Government plans to prioritise payments of debt to HMRC over repayments to other creditors in insolvency cases have been slammed by leading industry figures, who say the move “will have serious consequences for the UK economy”.
In a letter to Chancellor Sajid Javid, signed by among others representatives from R3, ACCA, ICAS, ICAEW and the Insolvency Practitioners Association, the government is warned that the move will harms companies’ ability to raise capital, especially loans on a ‘floating charge’ basis. This is where the loan is secured against short-term current assets that the company typically consumes within one year, rather than fixed assets such as property or equipment.
Former Chancellor Philip Hammond announced the move, which was published in the Draft Finance Bill 2019-20. It was designed to ensure the government had a priority claim on an insolvent company’s assets to cover its debts for among other things unpaid VAT, NICs and PAYE tax.
The correspondence states: “While we understand that the Government wishes to increase the value of taxes repaid in the event of insolvency, there is a serious risk that the wider costs of the Government’s approach will outweigh any expected benefit.

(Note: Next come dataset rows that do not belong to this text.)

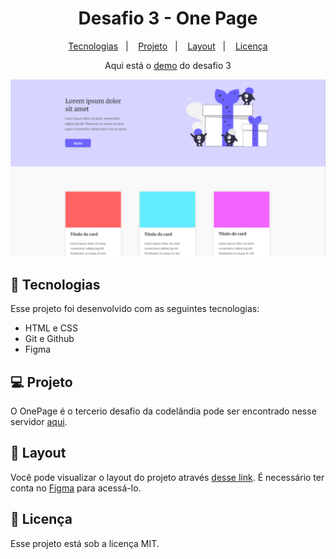 <h1 align="center">Desafio 3 - One Page</h1>  

<p align="center">
  <a href="#-tecnologias">Tecnologias</a>&nbsp;&nbsp;&nbsp;|&nbsp;&nbsp;&nbsp;
  <a href="#-projeto">Projeto</a>&nbsp;&nbsp;&nbsp;|&nbsp;&nbsp;&nbsp;
  <a href="#-layout">Layout</a>&nbsp;&nbsp;&nbsp;|&nbsp;&nbsp;&nbsp;
  <a href="#memo-licença">Licença</a>
</p>

<p align="center">Aqui está o <a href="https://leticiarosariocabral.github.io/desafio-3/">demo</a> do desafio 3</p>

<img src="/capa.jpg">

## 🚀 Tecnologias

Esse projeto foi desenvolvido com as seguintes tecnologias:

- HTML e CSS
- Git e Github
- Figma

## 💻 Projeto

O OnePage é o tercerio desafio da codelândia pode ser encontrado nesse servidor [aqui](https://discord.com/invite/QevDJqCzaY).

## 🔖 Layout
Você pode visualizar o layout do projeto através [desse link](https://www.figma.com/file/Yb9IBH56g7T1hdIyZ3BMNO/Desafios-Codel%C3%A2ndia?node-id=3725%3A2). É necessário ter conta no [Figma](https://figma.com) para acessá-lo.

## :memo: Licença

Esse projeto está sob a licença MIT.


 
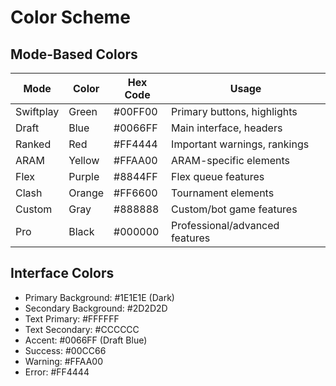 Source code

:# Color Scheme

## Mode-Based Colors

| Mode | Color | Hex Code | Usage |
|------|-------|----------|-------|
| Swiftplay | Green | #00FF00 | Primary buttons, highlights |
| Draft | Blue | #0066FF | Main interface, headers |
| Ranked | Red | #FF4444 | Important warnings, rankings |
| ARAM | Yellow | #FFAA00 | ARAM-specific elements |
| Flex | Purple | #8844FF | Flex queue features |
| Clash | Orange | #FF6600 | Tournament elements |
| Custom | Gray | #888888 | Custom/bot game features |
| Pro | Black | #000000 | Professional/advanced features |

## Interface Colors

- Primary Background: #1E1E1E (Dark)
- Secondary Background: #2D2D2D
- Text Primary: #FFFFFF
- Text Secondary: #CCCCCC
- Accent: #0066FF (Draft Blue)
- Success: #00CC66
- Warning: #FFAA00
- Error: #FF4444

“This proposed policy would reverse successive governments’ attempts to encourage a culture of business rescue in the UK, and would undermine the Government’s recent work to strengthen the UK’s insolvency and restructuring framework. The proposal may have a significant and negative impact on access to finance in the UK, and will increase the impact of corporate insolvencies on pension schemes, trade creditors, consumers, and the wider business community.”
It adds: “With existing ‘floating charge’ facilities likely to be reduced in response to the Government’s policy, some business borrowers will be pushed into default. Indeed, we have heard reports that some lenders are already planning to restrict available floating charge lending.”
It said that while extra money for HMRC in insolvency procedures may appear positive, it means less will be going back to trade creditors, pension schemes, and consumers. “This will hurt the economy in the long run. Poor returns from insolvency procedures can jeopardise the health of other businesses, can make creditors more likely to vote down rescue proposals, and can trigger further insolvencies. The Government’s policy increases the chances of this happening,” it said.
It concluded: “We urge the Government to consider the bigger picture. Based on its wider impact on UK corporates and the economy, this policy proposal should be withdrawn.
“At the very least, the Government must take steps to limit the worst side effects of its policy, including capping the age of tax debts eligible for a preferential claim, or allowing existing floating charges to retain their precedence over HMRC’s new claim. The Government should also consider alternatives to its proposed policy: proactive, consistent and commercially-minded engagement from HMRC in insolvency and restructuring situations would improve the repayment of tax debts and would benefit other creditors, too.”